Профессор Люсьен Гольдманн. Коренастый, с воинственной выпяченной грудью, напористый, что-то вроде грузовика или даже корабля тысячетонного водоизмещения. Он был на премьере «Венчания» в театре Рекамье, принимал участие в дискуссиях, объяснял всем направо и налево, в чем весь секрет, наконец даже выступил со статьей во «Франс Обсерватер» озаглавленной «Критика ничего не поняла», в которой дал собственную интерпретацию пьесы. Начало статьи было обещающим. «Венчание», по его мнению, тесно связано с историческими катаклизмами современности, это «историческая хроника, которая обезумела», действие «Венчания» — гротескная пародия на истинные события. Но что потом? Из Пьяницы Гольдманн сделал восставшие массы, из невесты Хенрика — народ, из Короля — государство, а из меня — «польского шляхтича», который заключил в эти символы историческую драму. Я пытался робко протестовать, мол, ладно уж, не спорю, пусть «Венчание» безумная версия безумной истории, пусть в сонном или пьяном развертывании этой акции отражается фантастичность исторического процесса, но чтобы Маня была народом, а Отец государством??.. Ни за что! Гольдманн, профессор, критик, марксист, плечистый, произнес приговор: что, дескать, я не знаю, и что он знает лучше меня! Бешеный марксистский империализм! Им эта доктрина нужна для того, чтобы нападать на людей! Вооруженный марксизмом Гольдманн был субъектом, я же, лишенный марксизма, был объектом; к дискуссии прислушивалось несколько человек, ничуть не удивленных тем, что Гольдманн меня интерпретирует, а не я его.

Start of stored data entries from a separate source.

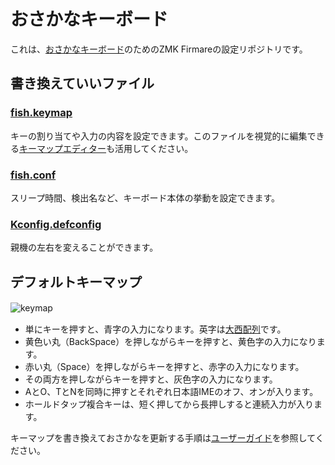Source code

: # おさかなキーボード  
これは、[おさかなキーボード](https://o24.works/fish/)のためのZMK Firmareの設定リポジトリです。  
  
## 書き換えていいファイル  
### [fish.keymap](https://github.com/TakumaOnishi/zmk-config-fish/blob/master/config/boards/shields/fish/fish.keymap)  
キーの割り当てや入力の内容を設定できます。このファイルを視覚的に編集できる[キーマップエディター](https://o24.works/fish/editor/)も活用してください。  
### [fish.conf](https://github.com/TakumaOnishi/zmk-config-fish/blob/master/config/boards/shields/fish/fish.conf)  
スリープ時間、検出名など、キーボード本体の挙動を設定できます。  
### [Kconfig.defconfig](https://github.com/TakumaOnishi/zmk-config-fish/blob/master/config/boards/shields/fish/Kconfig.defconfig)
親機の左右を変えることができます。  
  
## デフォルトキーマップ
![keymap](https://github.com/TakumaOnishi/zmk-config-fish/assets/85474111/142e9807-6d93-41ce-8b9a-6d23d5f8b853)　　
 - 単にキーを押すと、青字の入力になります。英字は[大西配列](https://o24.works/layout/)です。　　
 - 黄色い丸（BackSpace）を押しながらキーを押すと、黄色字の入力になります。　　
 - 赤い丸（Space）を押しながらキーを押すと、赤字の入力になります。　　
 - その両方を押しながらキーを押すと、灰色字の入力になります。　　
 - AとO、TとNを同時に押すとそれぞれ日本語IMEのオフ、オンが入ります。　　
 - ホールドタップ複合キーは、短く押してから長押しすると連続入力が入ります。
  
キーマップを書き換えておさかなを更新する手順は[ユーザーガイド](https://o24.works/fish/guide/)を参照してください。

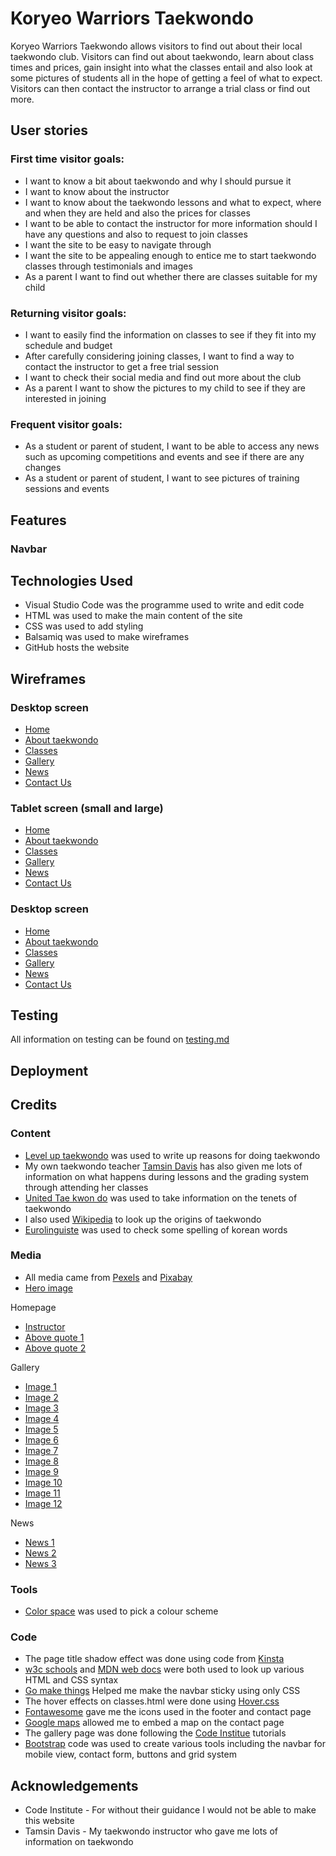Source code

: # Koryeo Warriors Taekwondo

Koryeo Warriors Taekwondo allows visitors to find out about their local taekwondo club. Visitors can find out about taekwondo, learn about class times and prices, gain insight into what the classes entail and also look at some pictures of students all in the hope of getting a feel of what to expect. Visitors can then contact the instructor to arrange a trial class or find out more. 

## User stories

### First time visitor goals:
* I want to know a bit about taekwondo and why I should pursue it
* I want to know about the instructor
* I want to know about the taekwondo lessons and what to expect, where and when they are held and also the prices for classes
* I want to be able to contact the instructor for more information should I have any questions and also to request to join classes
* I want the site to be easy to navigate through
* I want the site to be appealing enough to entice me to start taekwondo classes through testimonials and images
* As a parent I want to find out whether there are classes suitable for my child

### Returning visitor goals:
* I want to easily find the information on classes to see if they fit into my schedule and budget
* After carefully considering joining classes, I want to find a way to contact the instructor to get a free trial session
* I want to check their social media and find out more about the club
* As a parent I want to show the pictures to my child to see if they are interested in joining

### Frequent visitor goals:
* As a student or parent of student, I want to be able to access any news such as upcoming competitions and events and see if there are any changes
* As a student or parent of student, I want to see pictures of training sessions and events

## Features

### Navbar


## Technologies Used

* Visual Studio Code was the programme used to write and edit code
* HTML was used to make the main content of the site
* CSS was used to add styling
* Balsamiq was used to make wireframes
* GitHub hosts the website

## Wireframes

### Desktop screen
* [Home](documentation/large-home.png)
* [About taekwondo](documentation/large-abouttkd.png)
* [Classes](documentation/large-classes.png)
* [Gallery](documentation/large-gallery.png)
* [News](documentation/large-news.png)
* [Contact Us](documentation/large-contact.png)

### Tablet screen (small and large)
* [Home](documentation/tablet-home.png)
* [About taekwondo](documentation/tablet-abouttkd.png)
* [Classes](documentation/tablet-classes.png)
* [Gallery](documentation/tablet-gallery.png)
* [News](documentation/tablet-news.png)
* [Contact Us](documentation/tablet-contact.png)

### Desktop screen
* [Home](documentation/mobile-home.png)
* [About taekwondo](documentation/mobile-abouttkd.png)
* [Classes](documentation/mobile-classes.png)
* [Gallery](documentation/mobile-gallery.png)
* [News](documentation/mobile-news.png)
* [Contact Us](documentation/mobile-contact.png)

## Testing

All information on testing can be found on [testing.md](testing.md)

## Deployment

## Credits

### Content

* [Level up taekwondo](https://leveluptaekwondo.com/2018/02/22/13-benefits-taekwondo-will-make-want-black-belt/) was used to write up reasons for doing taekwondo
* My own taekwondo teacher [Tamsin Davis](https://www.taekwondo4all.com/) has also given me lots of information on what happens during lessons and the grading system through attending her classes
* [United Tae kwon do](https://utkd.org/for-students/five-tenets) was used to take information on the tenets of taekwondo
* I also used [Wikipedia](https://en.wikipedia.org/wiki/Taekwondo) to look up the origins of taekwondo
* [Eurolinguiste](https://eurolinguiste.com/martial-arts-vocabulary-in-korean/) was used to check some spelling of korean words

### Media

* All media came from [Pexels](https://www.pexels.com/) and [Pixabay](https://pixabay.com/)
* [Hero image](https://images.pexels.com/photos/4428290/pexels-photo-4428290.jpeg?auto=compress&cs=tinysrgb&w=1260&h=750&dpr=1)

Homepage 
 * [Instructor](https://pixabay.com/photos/woman-model-karate-taekwondo-sport-6916304/)
 * [Above quote 1](https://images.pexels.com/photos/7045593/pexels-photo-7045593.jpeg?auto=compress&cs=tinysrgb&w=1260&h=750&dpr=1)
 * [Above quote 2](https://www.pexels.com/photo/a-group-of-people-standing-barefooted-while-wearing-taekwondo-uniform-7045673/)

 Gallery
 * [Image 1](https://www.pexels.com/photo/men-in-a-taekwondo-match-10496367/)
 * [Image 2](https://www.pexels.com/photo/children-stretching-outdoors-10496375/)
 * [Image 3](https://www.pexels.com/photo/taekwondo-athletes-shaking-hands-6253170/)
 * [Image 4](https://www.pexels.com/photo/man-people-woman-girl-7045571/)
 * [Image 5](https://www.pexels.com/photo/man-people-woman-relaxation-7045600/)
 * [Image 6](https://www.pexels.com/photo/a-girl-standing-on-one-leg-while-looking-at-the-camera-7990084/)
 * [Image 7](https://www.pexels.com/photo/a-woman-in-white-uniform-standing-barefooted-8779304/)
 * [Image 8](https://www.pexels.com/photo/man-people-woman-girl-7045574/)
 * [Image 9](https://www.pexels.com/photo/a-group-of-people-in-taekwondo-uniform-smiling-together-7045667/)
 * [Image 10](https://www.pexels.com/photo/man-love-people-woman-7045608/)
 * [Image 11](https://www.pexels.com/photo/a-woman-in-taekwondo-uniform-while-standing-near-the-brick-wall-7045657/)
 * [Image 12](https://www.pexels.com/photo/fashion-man-love-people-7045736/)

News
 * [News 1](https://www.pexels.com/photo/close-up-shot-of-a-person-holding-a-black-belt-6253308/)
 * [News 2](https://www.pexels.com/photo/a-man-wearing-white-and-black-hachimaki-7045479/)
 * [News 3](https://www.pexels.com/photo/boys-sparring-on-black-mat-7988768/)

### Tools

* [Color space](https://mycolor.space/) was used to pick a colour scheme

### Code

* The page title shadow effect was done using code from [Kinsta](https://kinsta.com/blog/css-text-outline/) 
* [w3c schools](https://www.w3schools.com/) and [MDN web docs](https://developer.mozilla.org/en-US/) were both used to look up various HTML and CSS syntax
* [Go make things](https://gomakethings.com/how-to-create-a-sticky-navigation-with-only-css/) Helped me make the navbar sticky using only CSS
* The hover effects on classes.html were done using [Hover.css](https://ianlunn.github.io/Hover/#effects)
* [Fontawesome](https://fontawesome.com/) gave me the icons used in the footer and contact page
* [Google maps](https://www.google.com/maps) allowed me to embed a map on the contact page
* The gallery page was done following the [Code Institue](https://codeinstitute.net/) tutorials
* [Bootstrap](https://getbootstrap.com/) code was used to create various tools including the navbar for mobile view, contact form, buttons and grid system

## Acknowledgements

* Code Institute - For without their guidance I would not be able to make this website
* Tamsin Davis - My taekwondo instructor who gave me lots of information on taekwondo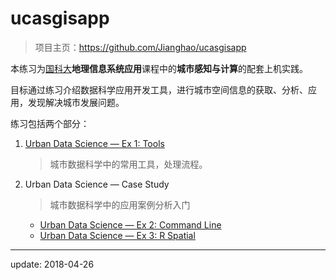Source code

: # ucasgisapp

> 项目主页：https://github.com/Jianghao/ucasgisapp

本练习为[国科大](http://www.ucas.ac.cn/)**地理信息系统应用**课程中的**城市感知与计算**的配套上机实践。

目标通过练习介绍数据科学应用开发工具，进行城市空间信息的获取、分析、应用，发现解决城市发展问题。

练习包括两个部分：

1. [Urban Data Science — Ex 1: Tools](http://jianghao.wang/ucasgisapp/ex1.html)

	> 城市数据科学中的常用工具，处理流程。

2. Urban Data Science — Case Study

	> 城市数据科学中的应用案例分析入门
 
	- [Urban Data Science — Ex 2: Command Line](http://jianghao.wang/ucasgisapp/ex2.html)
	- [Urban Data Science — Ex 3: R Spatial](http://jianghao.wang/ucasgisapp/ex3.html)


---
update: 2018-04-26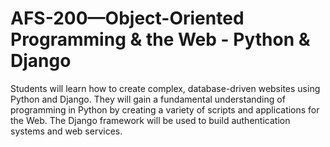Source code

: # AFS-200—Object-Oriented Programming & the Web - Python & Django
Students will learn how to create complex, database-driven websites using Python and Django. They will gain a fundamental understanding of programming in Python by creating a variety of scripts and applications for the Web. The Django framework will be used to build authentication systems and web services.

Каковы последние вести с фронта? Вот именно — с фронта, потому что борьба частично признанного моего величия с этими французами не может прекратиться ни на минуту. Правда, похоже, я мог бы оказаться на тропе войны с теми, кто ничего обо мне не знает или знает мало, и терять жесткость где-то в сторонке с почитателями. Но — и я говорю это серьезно — как бы я выглядел, если бы враг настиг меня в момент такой слабости, когда я с почитателем? Нет, я обязан быть трудным! Трудным! И прежде всего таким, каким я был в Аргентине, ох, ох, если бы я хоть на йоту изменился под влиянием Парижа, это было бы поражение, нет, такой, каким я был с Флором или с Айслером в «Rex’e», таким я обязан быть и теперь, ох, ох, на куполе Инвалидов, на башнях Нотр-Дам отпечататься Флором из Аргентины!
Флором, а то и старошляхетской Польшей! Поэтому я приложил усилия, чтобы сказать двум коммунистам: «Прежде пан был паном, а хам хамом, и было лучше». Я сказал им это под каштанами. Те двое — профессора философии, приехавшие на ницшеанский конгресс, — чрезвычайно этому обрадовались, и какое-то время мы все трое были счастливы.